Linux Fu: Shell Script File Embedding

You need to package up a bunch of files, send them somewhere, and do something with them at the destination. It isn’t an uncommon scenario. The obvious answer is to create an archive — a zip or tar file, maybe — and include a shell script that you have to tell the user to run after unpacking.

That may be obvious, but it assumes a lot on the part of the remote user. They need to know how to unpack the file and they also need to know to run your magic script of commands after the unpack. However, you can easily create a shell script that contains a file — even an archive of many files — and then retrieve the file and act on it at run time. This is much simpler from the remote user’s point of view. You get one file, you execute it, and you are done.

In theory, this isn’t that hard to do, but there are a lot of details. Shell scripts are not compiled — at least, not typically — so the shell only reads what it needs to do the work. That means if your script is careful to exit, you can add as much “garbage” to the end of it as you like. The shell will never look at it, so it’s possible to store the payload there.

So Then What?

The only trick, then, is to find the end of the script and, thus, the start of the payload. Consider this file, deliver.sh:

#!/bin/bash
WORKDIR=$( mktemp -d )

#find last line +1

SCRIPT_END=$( awk '
  BEGIN { err=1; } 
  /^\w*___END_OF_SHELL_SCRIPT___\w*$/ { print NR+1; err=0; exit 0; } 
  END { if (err==1) print "?"; }
' "$0" )

# check for error

if [ "$SCRIPT_END" == '?' ]
then
   echo Can\'t find embedded file
   exit 1
fi
# Extract file
tail -n +$SCRIPT_END $0 >"$WORKDIR/testfile"

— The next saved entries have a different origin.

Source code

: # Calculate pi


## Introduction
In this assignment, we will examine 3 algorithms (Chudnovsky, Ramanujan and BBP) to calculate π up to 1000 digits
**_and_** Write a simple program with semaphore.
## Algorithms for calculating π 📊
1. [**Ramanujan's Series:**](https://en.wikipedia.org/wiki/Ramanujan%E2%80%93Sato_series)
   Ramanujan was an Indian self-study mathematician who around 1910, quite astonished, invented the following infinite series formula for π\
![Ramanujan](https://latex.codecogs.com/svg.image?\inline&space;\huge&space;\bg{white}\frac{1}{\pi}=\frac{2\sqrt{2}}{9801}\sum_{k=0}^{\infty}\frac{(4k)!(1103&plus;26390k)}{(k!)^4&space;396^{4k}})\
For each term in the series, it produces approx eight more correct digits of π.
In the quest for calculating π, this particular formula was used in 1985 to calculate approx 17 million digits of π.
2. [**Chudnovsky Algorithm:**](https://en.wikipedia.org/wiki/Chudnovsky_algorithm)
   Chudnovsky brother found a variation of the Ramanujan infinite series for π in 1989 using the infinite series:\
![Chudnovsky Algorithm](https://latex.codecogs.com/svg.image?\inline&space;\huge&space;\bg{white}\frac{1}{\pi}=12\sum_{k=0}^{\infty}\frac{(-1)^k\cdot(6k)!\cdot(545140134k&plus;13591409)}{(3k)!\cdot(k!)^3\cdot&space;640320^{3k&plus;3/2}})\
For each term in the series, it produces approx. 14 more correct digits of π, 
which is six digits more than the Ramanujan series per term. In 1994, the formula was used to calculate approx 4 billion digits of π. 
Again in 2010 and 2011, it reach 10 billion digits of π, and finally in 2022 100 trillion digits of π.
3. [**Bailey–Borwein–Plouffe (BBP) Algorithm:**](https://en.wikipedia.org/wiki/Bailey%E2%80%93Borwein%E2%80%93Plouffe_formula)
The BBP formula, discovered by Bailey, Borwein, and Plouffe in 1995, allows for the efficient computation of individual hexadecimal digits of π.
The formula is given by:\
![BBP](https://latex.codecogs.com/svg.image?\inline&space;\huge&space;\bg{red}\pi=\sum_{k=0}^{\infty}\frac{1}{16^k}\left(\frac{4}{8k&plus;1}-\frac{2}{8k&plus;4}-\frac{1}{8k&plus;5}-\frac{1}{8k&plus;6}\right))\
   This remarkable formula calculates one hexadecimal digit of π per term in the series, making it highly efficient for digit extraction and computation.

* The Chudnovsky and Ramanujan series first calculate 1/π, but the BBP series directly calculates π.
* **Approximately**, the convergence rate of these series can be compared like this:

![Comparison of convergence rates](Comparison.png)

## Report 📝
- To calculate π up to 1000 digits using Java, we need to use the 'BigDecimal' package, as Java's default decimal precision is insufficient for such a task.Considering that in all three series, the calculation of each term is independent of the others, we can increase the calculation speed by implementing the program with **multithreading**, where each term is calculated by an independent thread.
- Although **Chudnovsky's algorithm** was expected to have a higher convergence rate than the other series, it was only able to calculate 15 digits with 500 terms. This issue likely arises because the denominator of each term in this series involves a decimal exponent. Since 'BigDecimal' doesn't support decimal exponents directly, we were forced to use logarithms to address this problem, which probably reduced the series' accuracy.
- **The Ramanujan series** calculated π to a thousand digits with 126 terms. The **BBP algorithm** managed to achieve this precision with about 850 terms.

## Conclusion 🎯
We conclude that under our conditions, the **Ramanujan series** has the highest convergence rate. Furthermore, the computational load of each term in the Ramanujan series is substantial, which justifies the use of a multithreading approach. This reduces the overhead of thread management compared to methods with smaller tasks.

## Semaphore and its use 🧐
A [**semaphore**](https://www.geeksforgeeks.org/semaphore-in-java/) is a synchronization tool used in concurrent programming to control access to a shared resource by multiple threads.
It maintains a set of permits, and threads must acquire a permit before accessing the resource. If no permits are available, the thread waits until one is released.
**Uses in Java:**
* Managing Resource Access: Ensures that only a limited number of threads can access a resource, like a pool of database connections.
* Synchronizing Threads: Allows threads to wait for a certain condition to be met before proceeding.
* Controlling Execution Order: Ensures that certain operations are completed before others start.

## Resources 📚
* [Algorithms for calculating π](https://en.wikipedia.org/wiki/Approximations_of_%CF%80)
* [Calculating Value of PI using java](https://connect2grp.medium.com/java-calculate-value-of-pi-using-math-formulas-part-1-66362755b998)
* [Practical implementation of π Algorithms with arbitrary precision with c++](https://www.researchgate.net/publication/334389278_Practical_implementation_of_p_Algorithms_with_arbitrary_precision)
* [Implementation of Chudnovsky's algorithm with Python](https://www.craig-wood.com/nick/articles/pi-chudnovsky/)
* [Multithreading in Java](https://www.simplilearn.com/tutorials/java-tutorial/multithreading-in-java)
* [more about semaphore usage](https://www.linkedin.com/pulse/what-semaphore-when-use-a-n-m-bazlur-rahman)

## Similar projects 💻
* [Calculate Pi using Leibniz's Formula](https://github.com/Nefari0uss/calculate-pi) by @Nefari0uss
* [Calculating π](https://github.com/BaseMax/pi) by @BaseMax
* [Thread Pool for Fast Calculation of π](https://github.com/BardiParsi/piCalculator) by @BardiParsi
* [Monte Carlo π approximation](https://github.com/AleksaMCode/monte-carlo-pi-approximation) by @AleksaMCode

# Do something with the file
echo Here\'s your file:
cat "$WORKDIR/testfile"
echo Deleting...
rm -r "$WORKDIR"
exit 0
# Here's the end of the script followed by the embedded file
___END_OF_SHELL_SCRIPT___
A man, a plan, a canal, Hackaday!

Not exactly a palindrome, but there's no pleh for it.

Multiple Files

If you don’t mind transmitting script files full of binary garbage at the end, the recovered file might just as well be a compressed tar file or a zip file. The trick is to create your base script and append the file to it. So I might have deliver.sh0 as the entire file up to and including the ___END_OF_SHELL_SCRIPT___ identifier. Then to create the final script you can say:

cat deliver.sh0 bundle.zip >deliver.sh

Encode, Reuse, Recycle

Sometimes you don’t want binary characters cluttering up your shell script. Maybe you want to e-mail the script and you are afraid of what the various mail systems in the path might do to your data. It is easy enough to encode your binary data as text strings (with the associated size penalty, of course). For example, you could just as easily say:

cp deliver.sh0 deliver.sh
base64 bundle.zip >>deliver.sh

To recover the file, you’d need some additional work in the main body of the script, specifically after the tail command.

tail -n +$SCRIPT_END $0 | base64 -d >"$WORKDIR/bundle.zip"

Of course, you don’t have to store the file. You could just feed it to another program. A tar archive, for example, might have the line:

tail -n +$SCRIPT_END $0 | base64 -d | tar xf

Naturally, your script can do whatever you need to do to get ready and then maybe process the files after you unpack. You might, say, install a library or a font or merge a patch to the system’s existing files.

You could even embed an executable file in a script — even another script — and then execute that script which might unpack another script. It boggles the mind. Just remember that not every system will allow executables to reside on /tmp or on some mounted file systems, so plan accordingly.

Script Doctor

While bash scripting is often maligned and not without reason, it is very flexible and powerful, as this example shows. It is dead easy to embed files in a script and that opens up a lot of flexible options for distributing complex file setups and applications.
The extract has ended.